### Let"s create a visualisation for the groupschat of a field hockey team :)

Import the used packages.

In [None]:
from pathlib import Path
from loguru import logger
import pandas as pd
import seaborn as sns
import matplotlib.pyplot as plt
import tomllib
import numpy as np
import openpyxl
import re


Use the same way as the notebook in the course folder to get the data.

In [None]:
configfile = Path("../config.toml").resolve()
with configfile.open("rb") as f:
    config = tomllib.load(f)
config

In [None]:
root = Path("..").resolve()
processed = root / Path(config["processed"])
raw = root / Path(config["raw"])
datafile = processed / config["current"]
role_file = raw / config["role_file"]


In [None]:
merged_df = pd.read_parquet(datafile)

emoji_pattern = re.compile(
    "["
    "\U0001F600-\U0001F64F"  # emoticons
    "\U0001F300-\U0001F5FF"  # symbols & pictographs
    "\U0001F680-\U0001F6FF"  # transport & map symbols
    "\U0001F1E0-\U0001F1FF"  # flags (iOS)
    "\U00002702-\U000027B0"  # Dingbats
    "\U000024C2-\U0001F251"
    "]+",
    flags=re.UNICODE,
)

def count_emojis(text):
    return len(emoji_pattern.findall(text))

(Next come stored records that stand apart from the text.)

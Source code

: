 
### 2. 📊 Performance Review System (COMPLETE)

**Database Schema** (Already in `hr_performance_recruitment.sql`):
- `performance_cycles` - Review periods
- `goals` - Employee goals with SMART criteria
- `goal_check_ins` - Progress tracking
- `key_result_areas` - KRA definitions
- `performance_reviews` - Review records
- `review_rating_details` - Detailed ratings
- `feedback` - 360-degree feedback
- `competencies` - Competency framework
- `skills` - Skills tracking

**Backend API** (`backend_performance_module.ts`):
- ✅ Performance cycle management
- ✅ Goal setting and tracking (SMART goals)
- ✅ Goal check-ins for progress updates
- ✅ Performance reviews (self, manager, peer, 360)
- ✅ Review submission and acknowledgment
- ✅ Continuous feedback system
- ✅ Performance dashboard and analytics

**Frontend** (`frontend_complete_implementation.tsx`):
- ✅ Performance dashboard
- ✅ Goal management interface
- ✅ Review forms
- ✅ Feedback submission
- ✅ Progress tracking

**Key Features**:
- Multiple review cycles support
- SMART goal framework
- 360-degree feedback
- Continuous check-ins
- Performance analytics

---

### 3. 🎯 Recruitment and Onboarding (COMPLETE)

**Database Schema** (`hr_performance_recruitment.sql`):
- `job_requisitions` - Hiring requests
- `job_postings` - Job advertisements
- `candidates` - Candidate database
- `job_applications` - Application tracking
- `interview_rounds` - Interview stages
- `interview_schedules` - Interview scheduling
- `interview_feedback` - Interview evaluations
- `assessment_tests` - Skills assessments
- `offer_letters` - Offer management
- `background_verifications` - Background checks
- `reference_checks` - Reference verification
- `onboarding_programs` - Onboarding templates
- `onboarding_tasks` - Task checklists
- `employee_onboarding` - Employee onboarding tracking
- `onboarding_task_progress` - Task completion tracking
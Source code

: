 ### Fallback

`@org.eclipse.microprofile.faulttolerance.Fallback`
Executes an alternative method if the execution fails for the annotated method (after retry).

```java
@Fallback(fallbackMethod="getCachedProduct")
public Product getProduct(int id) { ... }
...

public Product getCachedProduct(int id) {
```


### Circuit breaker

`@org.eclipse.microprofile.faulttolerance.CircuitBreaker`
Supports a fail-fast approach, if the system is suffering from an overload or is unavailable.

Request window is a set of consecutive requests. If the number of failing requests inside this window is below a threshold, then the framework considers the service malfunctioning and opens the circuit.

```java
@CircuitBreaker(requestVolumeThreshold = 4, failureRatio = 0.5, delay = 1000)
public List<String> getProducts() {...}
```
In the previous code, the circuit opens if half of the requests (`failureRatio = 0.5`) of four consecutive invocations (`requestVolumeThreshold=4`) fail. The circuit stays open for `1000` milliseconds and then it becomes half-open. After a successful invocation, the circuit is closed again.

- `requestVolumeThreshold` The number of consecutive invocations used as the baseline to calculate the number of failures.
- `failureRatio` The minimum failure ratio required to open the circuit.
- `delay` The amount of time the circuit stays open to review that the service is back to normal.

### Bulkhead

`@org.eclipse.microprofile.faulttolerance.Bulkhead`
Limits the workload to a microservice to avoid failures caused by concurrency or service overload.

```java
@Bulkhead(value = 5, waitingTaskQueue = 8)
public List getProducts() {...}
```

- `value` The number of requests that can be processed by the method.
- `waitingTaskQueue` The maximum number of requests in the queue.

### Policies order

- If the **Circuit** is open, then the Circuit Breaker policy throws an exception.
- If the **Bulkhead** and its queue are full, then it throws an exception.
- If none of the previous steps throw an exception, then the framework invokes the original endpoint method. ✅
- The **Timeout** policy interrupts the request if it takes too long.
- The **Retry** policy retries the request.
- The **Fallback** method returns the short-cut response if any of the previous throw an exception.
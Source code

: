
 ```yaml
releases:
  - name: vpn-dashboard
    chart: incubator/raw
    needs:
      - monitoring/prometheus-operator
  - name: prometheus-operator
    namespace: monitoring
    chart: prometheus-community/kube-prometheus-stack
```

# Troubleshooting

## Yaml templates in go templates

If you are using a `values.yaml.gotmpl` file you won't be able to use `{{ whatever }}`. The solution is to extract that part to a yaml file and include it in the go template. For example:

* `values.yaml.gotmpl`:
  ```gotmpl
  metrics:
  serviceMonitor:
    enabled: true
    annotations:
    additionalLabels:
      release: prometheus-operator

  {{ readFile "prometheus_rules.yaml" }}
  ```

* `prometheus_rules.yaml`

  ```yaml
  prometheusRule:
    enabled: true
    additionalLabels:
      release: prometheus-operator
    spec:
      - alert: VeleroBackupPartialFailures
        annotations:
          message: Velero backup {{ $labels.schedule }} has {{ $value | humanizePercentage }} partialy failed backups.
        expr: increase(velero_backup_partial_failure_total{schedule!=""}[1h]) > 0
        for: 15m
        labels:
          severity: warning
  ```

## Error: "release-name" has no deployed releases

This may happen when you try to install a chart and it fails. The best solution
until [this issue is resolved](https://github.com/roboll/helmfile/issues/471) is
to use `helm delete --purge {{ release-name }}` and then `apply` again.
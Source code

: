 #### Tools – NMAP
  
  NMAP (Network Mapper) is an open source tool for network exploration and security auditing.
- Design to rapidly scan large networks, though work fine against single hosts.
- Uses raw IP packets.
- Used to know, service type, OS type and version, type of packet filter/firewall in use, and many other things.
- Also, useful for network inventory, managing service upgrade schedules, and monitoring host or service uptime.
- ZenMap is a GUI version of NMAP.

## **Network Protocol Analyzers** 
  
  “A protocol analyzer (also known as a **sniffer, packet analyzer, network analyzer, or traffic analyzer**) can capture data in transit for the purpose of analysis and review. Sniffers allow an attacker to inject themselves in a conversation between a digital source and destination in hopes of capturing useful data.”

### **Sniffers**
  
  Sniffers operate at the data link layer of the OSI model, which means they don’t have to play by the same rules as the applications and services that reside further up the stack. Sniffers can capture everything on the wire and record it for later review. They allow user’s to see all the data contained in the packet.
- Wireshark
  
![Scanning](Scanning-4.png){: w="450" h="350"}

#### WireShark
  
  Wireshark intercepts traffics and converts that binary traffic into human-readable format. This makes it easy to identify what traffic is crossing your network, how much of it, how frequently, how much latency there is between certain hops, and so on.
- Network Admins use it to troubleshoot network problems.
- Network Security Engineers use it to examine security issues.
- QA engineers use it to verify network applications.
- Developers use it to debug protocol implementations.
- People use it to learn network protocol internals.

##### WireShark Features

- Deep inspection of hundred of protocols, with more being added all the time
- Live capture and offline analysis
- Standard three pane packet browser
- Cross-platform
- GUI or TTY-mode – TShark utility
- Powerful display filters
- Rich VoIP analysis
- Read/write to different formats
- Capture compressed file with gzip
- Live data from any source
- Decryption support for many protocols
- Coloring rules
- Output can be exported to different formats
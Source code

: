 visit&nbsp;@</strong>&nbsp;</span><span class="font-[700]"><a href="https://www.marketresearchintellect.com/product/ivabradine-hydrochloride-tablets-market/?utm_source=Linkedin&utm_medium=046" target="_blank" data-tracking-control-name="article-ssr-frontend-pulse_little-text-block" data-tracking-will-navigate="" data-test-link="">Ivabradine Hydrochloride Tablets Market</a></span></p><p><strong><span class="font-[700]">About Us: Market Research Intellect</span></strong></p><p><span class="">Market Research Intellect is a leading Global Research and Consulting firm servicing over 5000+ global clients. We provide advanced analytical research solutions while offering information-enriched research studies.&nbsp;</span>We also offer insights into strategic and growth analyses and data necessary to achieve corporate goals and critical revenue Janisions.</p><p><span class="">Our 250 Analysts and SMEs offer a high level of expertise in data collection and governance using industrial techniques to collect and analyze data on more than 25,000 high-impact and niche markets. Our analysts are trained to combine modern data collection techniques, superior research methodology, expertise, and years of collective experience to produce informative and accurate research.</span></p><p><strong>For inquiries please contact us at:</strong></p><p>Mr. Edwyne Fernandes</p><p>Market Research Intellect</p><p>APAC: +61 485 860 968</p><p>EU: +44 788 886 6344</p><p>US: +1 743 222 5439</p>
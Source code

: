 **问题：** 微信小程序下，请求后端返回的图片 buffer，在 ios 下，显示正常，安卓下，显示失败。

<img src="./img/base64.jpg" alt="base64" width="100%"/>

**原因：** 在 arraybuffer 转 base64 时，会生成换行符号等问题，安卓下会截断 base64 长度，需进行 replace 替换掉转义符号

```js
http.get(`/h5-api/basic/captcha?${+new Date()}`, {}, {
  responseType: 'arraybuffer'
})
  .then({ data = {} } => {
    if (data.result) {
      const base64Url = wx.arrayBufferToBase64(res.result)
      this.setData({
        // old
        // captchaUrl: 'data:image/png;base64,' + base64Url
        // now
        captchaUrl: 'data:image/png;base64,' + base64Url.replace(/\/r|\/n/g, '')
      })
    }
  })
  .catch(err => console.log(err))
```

merged_df["emoji_count"] = merged_df["message"].apply(count_emojis)


merged_df["message_length"] = merged_df["message"].str.len()
merged_df['prev_author'] = merged_df['author'].shift(1)
merged_df['prev_timestamp'] = merged_df['timestamp'].shift(1)
merged_df['time_since_prev_sec'] = (merged_df['timestamp'] - merged_df['prev_timestamp']).dt.total_seconds()
merged_df['time_since_prev_min'] = (merged_df['timestamp'] - merged_df['prev_timestamp']).dt.total_seconds() / 60
merged_df.head()
print(merged_df.columns)

In [None]:
# author_matrix = merged_df[merged_df['author'] != merged_df['prev_author']].copy()
# author_matrix = merged_df.pivot_table(index='author', columns='prev_author', values='message', aggfunc='count', fill_value=0)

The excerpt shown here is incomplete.